» **DATA FOR THE TASK**:
= = = =

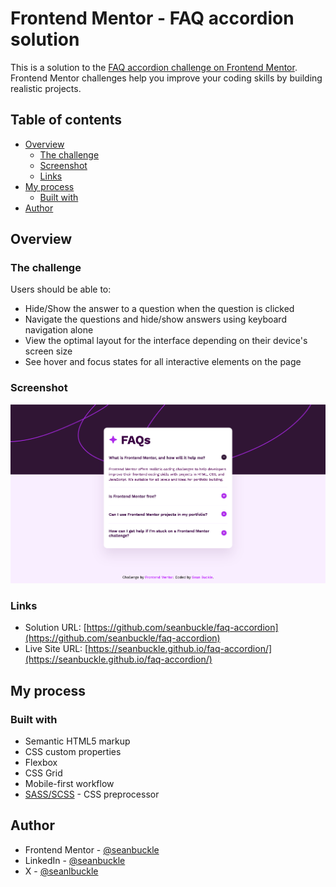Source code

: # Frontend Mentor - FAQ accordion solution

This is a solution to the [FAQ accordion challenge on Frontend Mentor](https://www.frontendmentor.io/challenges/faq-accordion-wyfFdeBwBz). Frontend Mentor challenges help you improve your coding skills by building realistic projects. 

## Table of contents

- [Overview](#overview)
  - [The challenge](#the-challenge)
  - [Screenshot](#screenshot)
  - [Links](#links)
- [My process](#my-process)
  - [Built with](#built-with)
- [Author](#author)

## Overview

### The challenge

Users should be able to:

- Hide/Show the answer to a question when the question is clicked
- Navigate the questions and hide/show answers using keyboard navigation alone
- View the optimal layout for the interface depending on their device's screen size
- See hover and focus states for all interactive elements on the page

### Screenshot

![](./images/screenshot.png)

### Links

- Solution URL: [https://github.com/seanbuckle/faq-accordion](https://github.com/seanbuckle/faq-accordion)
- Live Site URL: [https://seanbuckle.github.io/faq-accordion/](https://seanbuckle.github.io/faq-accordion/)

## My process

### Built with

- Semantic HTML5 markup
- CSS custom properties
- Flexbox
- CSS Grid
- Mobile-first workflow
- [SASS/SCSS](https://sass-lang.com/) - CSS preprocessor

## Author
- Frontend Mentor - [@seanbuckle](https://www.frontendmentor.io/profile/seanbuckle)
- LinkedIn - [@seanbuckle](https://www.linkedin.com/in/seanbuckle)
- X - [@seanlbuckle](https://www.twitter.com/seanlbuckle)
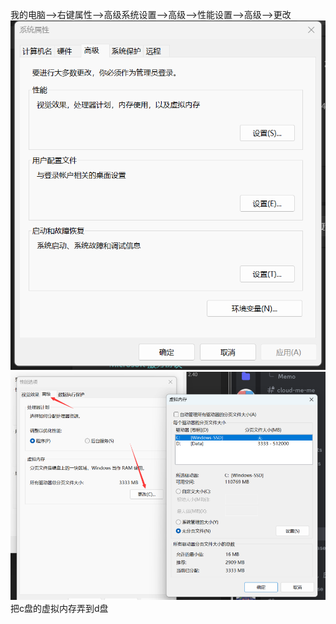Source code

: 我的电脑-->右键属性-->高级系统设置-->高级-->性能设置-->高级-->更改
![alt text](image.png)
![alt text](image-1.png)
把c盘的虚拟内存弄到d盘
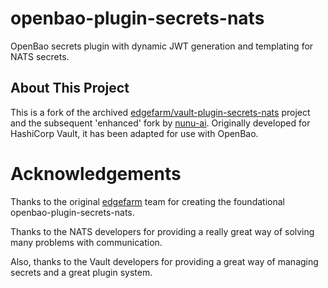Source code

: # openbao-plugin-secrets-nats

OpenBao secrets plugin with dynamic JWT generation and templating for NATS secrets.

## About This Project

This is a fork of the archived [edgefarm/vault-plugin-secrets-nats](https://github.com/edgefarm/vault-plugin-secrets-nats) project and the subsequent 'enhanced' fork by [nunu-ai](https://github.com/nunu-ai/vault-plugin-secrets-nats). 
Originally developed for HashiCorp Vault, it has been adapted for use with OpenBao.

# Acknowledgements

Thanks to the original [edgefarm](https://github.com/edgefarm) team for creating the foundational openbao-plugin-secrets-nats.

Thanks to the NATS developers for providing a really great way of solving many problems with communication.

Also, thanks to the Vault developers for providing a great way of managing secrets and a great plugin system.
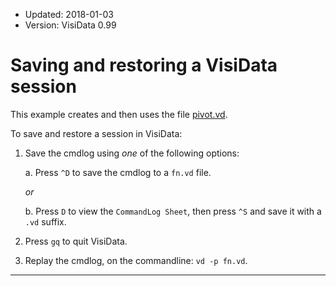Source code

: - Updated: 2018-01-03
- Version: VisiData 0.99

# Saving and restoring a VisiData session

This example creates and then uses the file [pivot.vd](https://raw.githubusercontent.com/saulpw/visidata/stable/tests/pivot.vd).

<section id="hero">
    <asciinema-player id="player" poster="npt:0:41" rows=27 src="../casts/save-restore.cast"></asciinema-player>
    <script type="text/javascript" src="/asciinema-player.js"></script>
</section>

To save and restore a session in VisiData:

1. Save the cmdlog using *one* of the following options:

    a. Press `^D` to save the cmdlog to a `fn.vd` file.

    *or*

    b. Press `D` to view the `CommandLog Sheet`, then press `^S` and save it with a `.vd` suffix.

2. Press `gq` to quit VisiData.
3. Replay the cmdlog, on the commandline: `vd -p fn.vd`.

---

= = = =

» **PROBLEM STATEMENT**: Please go line by line through the records above, copying each one that holds the string "developers".

» **WRITTEN RESPONSE**:
Thanks to the NATS developers for providing a really great way of solving many problems with communication.
Also, thanks to the Vault developers for providing a great way of managing secrets and a great plugin system.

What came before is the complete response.